溶加材を溶融、凝固させたビードを、該ビードの形成順を定めた積層計画に従って基材の表面に積層して積層造形物を形成する積層造形方法であって、
前記積層計画によって決定されるビード形成軌道に沿って、前記ビードを積層するビード積層工程と、
互いに隣接したビード同士間に形成される複数のV溝部で発生したスラグを、スラグ除去ツールを用いて除去するスラグ除去工程と、
を有し、
前記スラグ除去工程は、
前記積層計画のビード形状と前記ビード形成軌道の情報から、前記ビード形成軌道に直交する軌道方向垂直断面における前記V溝部を形成するビードのビード高さHとビード幅Wとの寸法比H/Wを求め、
複数の前記V溝部のうち前記寸法比H/Wが0.2を超えるV溝部を除去候補箇所として抽出し、
抽出された前記除去候補箇所の前記スラグを除去する、
積層造形方法。
【発明の効果】
【0008】
本発明によれば、スラグ巻き込みが懸念される箇所を優先してスラグを除去することで、高速且つ高品質に積層造形物を形成できる。
【図面の簡単な説明】
【0009】
図1図1は、積層造形システムの概略構成図である。
図2図2は、図1に示す積層造形システムにより形成される積層造形物の模式的な一例を示す断面図である。

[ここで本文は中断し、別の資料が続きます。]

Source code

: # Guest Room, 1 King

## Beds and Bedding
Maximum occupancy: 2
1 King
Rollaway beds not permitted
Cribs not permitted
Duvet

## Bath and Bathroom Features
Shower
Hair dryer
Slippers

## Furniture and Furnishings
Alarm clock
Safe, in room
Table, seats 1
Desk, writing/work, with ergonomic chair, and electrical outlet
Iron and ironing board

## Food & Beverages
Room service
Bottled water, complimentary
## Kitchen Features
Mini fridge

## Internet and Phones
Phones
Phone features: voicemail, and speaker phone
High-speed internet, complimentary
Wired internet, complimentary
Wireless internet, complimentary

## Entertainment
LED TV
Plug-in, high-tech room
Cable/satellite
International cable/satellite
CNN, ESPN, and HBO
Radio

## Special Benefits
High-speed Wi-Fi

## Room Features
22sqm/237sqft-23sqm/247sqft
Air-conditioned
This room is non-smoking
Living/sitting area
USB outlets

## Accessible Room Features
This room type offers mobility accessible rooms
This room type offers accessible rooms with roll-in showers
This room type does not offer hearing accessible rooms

図3図3は、スラグの除去候補箇所及びスラグ除去ツールの突き当て方向の決定手順を示す説明図である。
図4図4の(A)~(C)は、図2の示す積層造形物を造形する工程を段階的に示す工程説明図である。
図5図5の(A)~(D)は、図2の示す積層造形物を造形する工程を段階的に示す工程説明図である。

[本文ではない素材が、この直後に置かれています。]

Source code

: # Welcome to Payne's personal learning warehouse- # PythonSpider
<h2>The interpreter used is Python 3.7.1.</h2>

図6図6の(A),(B)は、ビードの形成順に応じたV溝部の開き角を示す説明図である。
図7図7は、従来の方法における問題点を説明する説明図である。
図8図8は、図7で説明した問題点を解消するためのスラグ除去ツールの突き当て方法を示す説明図である。
図9図9は、図8におけるスラグとV溝部の部分の拡大図を示し、スラグ除去前の状態を説明する説明図である。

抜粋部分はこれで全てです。